The Black City release new record Wake Up. The Funk that manages to live and breath the genre whilst bringing in subtle hints of reggae, dub and blues.
There seems to be a bit of a resurgence of funk in the charts recently. Just take a listen to Mark Ronson’s Knock Knock Knock, or even Noel Gallagher’s recent single Black Star Rising. These two tracks do feature more of a disco-funk vibe, however, whereas new album Wake Up. The Funk from The Black City opts for a more pure funk sound. This doesn’t mean they rely solely on the genre however, as the band bring in tastes of reggae, dub and blues to create something that always keeps the listener intrigued.
Album-titled opener Wake Up. The Funk with its instantly delightful funky guitar plinks sets up the record as a whole as chords are struck, drums are meticulously hit and Martin Craig’s creamy vocals ask the listeners to “Stop long enough just see where you’re going”. The strength in a good opener allows the music to grab your attention and its pulled off admirably here.
Hypnotic rhythms is a main theme of the record and a must for any pure funk record. These rhythms are once again recreated on tracks such as Hour of the Beasties, but with a faster pace and dub mindset. The drums and strong song structure keep the funky beats ticking along and fresh in the mind. Be Quiet slows things down again in a bluesy piece that has an almost hip-hop vibe about it as the beats and vocals skip along amongst fresh melodies and interesting stops and breaks.
Original Sound goes full-on reggae with its slow beat, steadily strummed guitars and high-hat heavy drums forming an addictive rhythm amongst a later introduction of some strong electric guitar work, whereas Shadow Wake takes an opportunity to lay out a dreamy landscape of floaty sounds, strong melodies and agonised vocals.
The album ends with a couple of remixes in the form of Goosebumps and Funky Time, both tracks focusing more heavily on the funk sound as they bump and grind their way through some of the record’s strongest song structures.
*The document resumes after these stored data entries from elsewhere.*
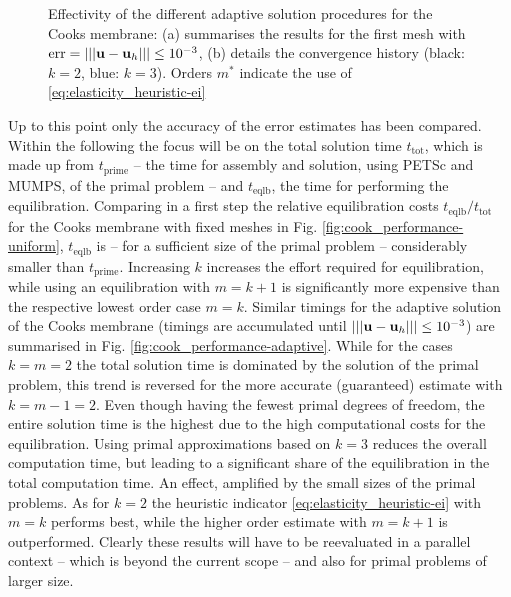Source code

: \begin{figure}
\begin{subfigure}[b]{0.58\textwidth}
        \caption{}
        \label{fig:cook_results-convhist}
    \end{subfigure}
    \caption{Effectivity of the different adaptive solution procedures for the Cooks membrane: (a) summarises the results for the first mesh with $\mathrm{err} = \vert\vert\vert \bm{\mathrm{u}} - \bm{\mathrm{u}}_h \vert\vert\vert \leq 10^{-3}$, (b) details the convergence history (black: $k=2$, blue: $k=3$). Orders $m^*$ indicate the use of \eqref{eq:elasticity_heuristic-ei}}
    \label{fig:linelast-cook_results}
\end{figure}

Up to this point only the accuracy of the error estimates has been compared. 
Within the following the focus will be on the total solution time $t_\mathrm{tot}$, which is made up from $t_\mathrm{prime}$ -- the time for assembly and solution, using PETSc and MUMPS, of the primal problem -- and $t_\mathrm{eqlb}$, the time for performing the equilibration.
Comparing in a first step the relative equilibration costs $t_\mathrm{eqlb}/t_\mathrm{tot}$ for the Cooks membrane with fixed meshes in Fig. \ref{fig:cook_performance-uniform}, $t_\mathrm{eqlb}$ is -- for a sufficient size of the primal problem -- considerably smaller than $t_\mathrm{prime}$.  
Increasing $k$ increases the effort required for equilibration, while using an equilibration with $m=k+1$ is significantly more expensive than the respective lowest order case $m=k$. Similar timings for the adaptive solution of the Cooks membrane (timings are accumulated until $\vert\vert\vert \bm{\mathrm{u}} - \bm{\mathrm{u}}_h \vert\vert\vert \leq 10^{-3}$) are summarised in Fig. \ref{fig:cook_performance-adaptive}.
While for the cases $k=m=2$ the total solution time is dominated by the solution of the primal problem, this trend is reversed for the more accurate (guaranteed) estimate with $k=m-1=2$.
Even though having the fewest primal degrees of freedom, the entire solution time is the highest due to the high computational costs for the equilibration.
Using primal approximations based on $k=3$ reduces the overall computation time, but leading to a significant share of the equilibration in the total computation time. 
An effect, amplified by the small sizes of the primal problems.
As for $k=2$ the heuristic indicator \eqref{eq:elasticity_heuristic-ei} with $m=k$ performs best, while the higher order estimate with $m=k+1$ is outperformed.
Clearly these results will have to be reevaluated in a parallel context -- which is beyond the current scope -- and also for primal problems of larger size.
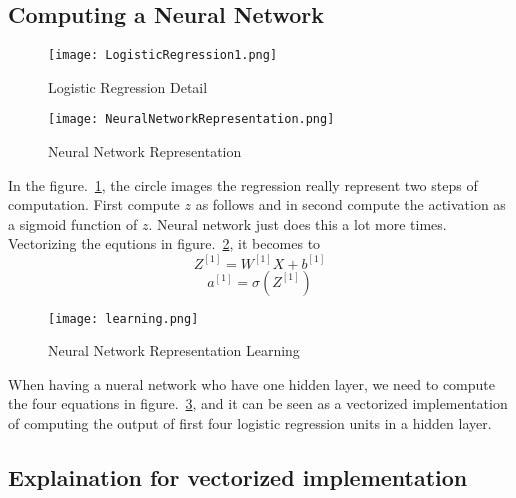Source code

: \documentclass[a4paper]{article}
\begin{document}
\subsection{Computing a Neural Network}

\begin{figure}[!htp]
\begin{center}
   \texttt{[image: LogisticRegression1.png]}
\end{center}
   \caption{Logistic Regression Detail~\cite{mooc.com,Coursera.org}}
\label{fig:detail}
\end{figure}

\begin{figure}[!htp]
\begin{center}
   \texttt{[image: NeuralNetworkRepresentation.png]}
\end{center}
   \caption{Neural Network Representation~\cite{mooc.com,Coursera.org}}
\label{fig:Representation}
\end{figure}

In the figure.~\ref{fig:detail}, the circle images the regression really represent two steps of computation. First compute $z$ as follows and in second compute the activation as a sigmoid function of $z$. Neural network just does this a lot more times. Vectorizing the equtions in figure.~\ref{fig:Representation}, it becomes to 
\begin{equation}
Z^{[1]}=W^{[1]}X+b^{[1]}
\end{equation}
\begin{equation}
a^{[1]}=\sigma(Z^{[1]})
\end{equation}

\begin{figure}[!htp]
\begin{center}
   \texttt{[image: learning.png]}
\end{center}
   \caption{Neural Network Representation Learning~\cite{mooc.com,Coursera.org}}
\label{fig:learning}
\end{figure}

When having a nueral network who have one hidden layer, we need to compute the four equations in figure.~\ref{fig:learning}, and it can be seen as a vectorized implementation of computing the output of first four logistic regression units in a hidden layer.


\subsection{Explaination for vectorized implementation}
\end{document}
The bass really comes into its own as the Spanish lyrics of Funky Time brings the track out of its shell to give it that something extra.
Wake Up. The Funk manages to competently handle any genre in tries its hands at, but the mainstay here is the underlying, through and through funk. This is further amplified by the fact the two ending tracks feature some of the best work on the record, being the most funk and melody driven. Hypnotic rhythms are rife throughout, with reggae and dub making welcome appearances to open up the record and let it breathe. You can tell The Black City are enjoying every riff and movement, showing off the record as a good listen from great musicians.